Criminal Justice Bill 2025. Added the creation offense — making a non-consensual sexual deepfake is itself criminal, independent of whether it's shared. Sentences up to two years. This is among the most aggressive positions in any jurisdiction.
Electoral law. Existing false-statement offenses in the Representation of the People Act 1983 apply to deepfakes. Electoral Commission rules require paid political content to be clearly identified, including AI-generated content.
Fraud Act 2006. Deepfake-enabled fraud (impersonation, CEO scam calls) is prosecutable under existing fraud statutes.
Ofcom enforcement
Ofcom, the UK communications regulator, is the primary enforcement body for the Online Safety Act. Active areas in 2026:
- Mandatory risk assessments for large platforms covering deepfake content.

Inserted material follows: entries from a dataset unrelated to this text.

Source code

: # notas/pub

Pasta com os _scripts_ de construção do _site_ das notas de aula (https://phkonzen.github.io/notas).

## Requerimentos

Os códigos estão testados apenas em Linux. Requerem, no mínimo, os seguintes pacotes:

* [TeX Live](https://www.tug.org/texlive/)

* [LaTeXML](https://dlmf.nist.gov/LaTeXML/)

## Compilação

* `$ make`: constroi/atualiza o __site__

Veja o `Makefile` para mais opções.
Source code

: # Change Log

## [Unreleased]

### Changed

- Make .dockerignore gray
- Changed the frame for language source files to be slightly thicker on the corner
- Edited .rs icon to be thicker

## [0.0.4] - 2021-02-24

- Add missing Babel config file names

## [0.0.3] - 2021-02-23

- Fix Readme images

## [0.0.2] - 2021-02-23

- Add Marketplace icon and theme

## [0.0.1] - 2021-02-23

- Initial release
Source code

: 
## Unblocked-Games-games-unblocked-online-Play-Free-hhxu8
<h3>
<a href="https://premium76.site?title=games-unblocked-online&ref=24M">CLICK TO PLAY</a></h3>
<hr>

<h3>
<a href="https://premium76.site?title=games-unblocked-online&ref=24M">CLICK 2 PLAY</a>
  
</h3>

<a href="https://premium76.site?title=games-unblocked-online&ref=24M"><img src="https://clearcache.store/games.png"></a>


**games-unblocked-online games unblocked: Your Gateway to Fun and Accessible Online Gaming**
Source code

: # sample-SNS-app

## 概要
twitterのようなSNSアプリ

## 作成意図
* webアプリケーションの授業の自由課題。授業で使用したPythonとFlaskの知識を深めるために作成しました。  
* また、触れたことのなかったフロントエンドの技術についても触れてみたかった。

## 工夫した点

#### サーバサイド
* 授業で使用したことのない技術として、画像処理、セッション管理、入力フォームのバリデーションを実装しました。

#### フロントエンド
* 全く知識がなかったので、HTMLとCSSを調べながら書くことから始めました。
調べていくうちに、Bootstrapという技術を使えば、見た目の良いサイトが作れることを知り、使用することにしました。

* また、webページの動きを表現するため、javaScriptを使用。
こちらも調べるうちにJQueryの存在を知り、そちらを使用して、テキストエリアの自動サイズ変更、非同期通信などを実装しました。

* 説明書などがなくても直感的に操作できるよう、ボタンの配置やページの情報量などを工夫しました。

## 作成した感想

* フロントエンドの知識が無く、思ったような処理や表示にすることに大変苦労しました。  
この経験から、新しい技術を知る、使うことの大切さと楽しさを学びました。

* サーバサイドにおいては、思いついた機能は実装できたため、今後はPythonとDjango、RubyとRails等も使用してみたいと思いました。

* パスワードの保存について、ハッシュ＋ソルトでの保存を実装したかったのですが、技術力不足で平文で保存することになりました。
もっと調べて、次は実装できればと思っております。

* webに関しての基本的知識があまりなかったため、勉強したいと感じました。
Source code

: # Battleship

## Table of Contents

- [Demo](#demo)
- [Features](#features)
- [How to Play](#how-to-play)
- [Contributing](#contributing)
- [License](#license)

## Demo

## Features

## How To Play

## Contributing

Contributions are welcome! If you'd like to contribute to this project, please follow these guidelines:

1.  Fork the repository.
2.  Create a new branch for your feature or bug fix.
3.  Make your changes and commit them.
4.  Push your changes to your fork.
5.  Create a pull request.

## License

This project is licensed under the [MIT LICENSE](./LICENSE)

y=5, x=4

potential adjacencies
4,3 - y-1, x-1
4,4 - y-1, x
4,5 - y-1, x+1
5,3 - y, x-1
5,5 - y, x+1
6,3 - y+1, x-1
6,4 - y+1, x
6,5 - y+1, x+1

- Proactive detection obligations — platforms must demonstrate detection capability, not just reactive takedowns.
- Fines and executive liability for non-compliance.
Practical implications
For UK-based organizations:
- Platforms: duty-of-care obligations under OSA include proactive deepfake detection. Ofcom compliance expectations are rising.
- Individuals: creation of non-consensual sexual deepfakes is criminal. Possession prosecutions have begun.
- Political actors: deepfake content in electoral contexts falls under both electoral law and OSA; dual liability risk.
- Financial institutions: Fraud Act prosecution paths apply; UK Financial Conduct Authority expectations on fraud prevention now include deepfake-specific controls.
Enforcement trajectory
First conviction under the creation offense was in mid-2025. Prosecutions have steadily increased through 2025–2026. The UK framework is often cited in other jurisdictions' legislative debates as a reference model.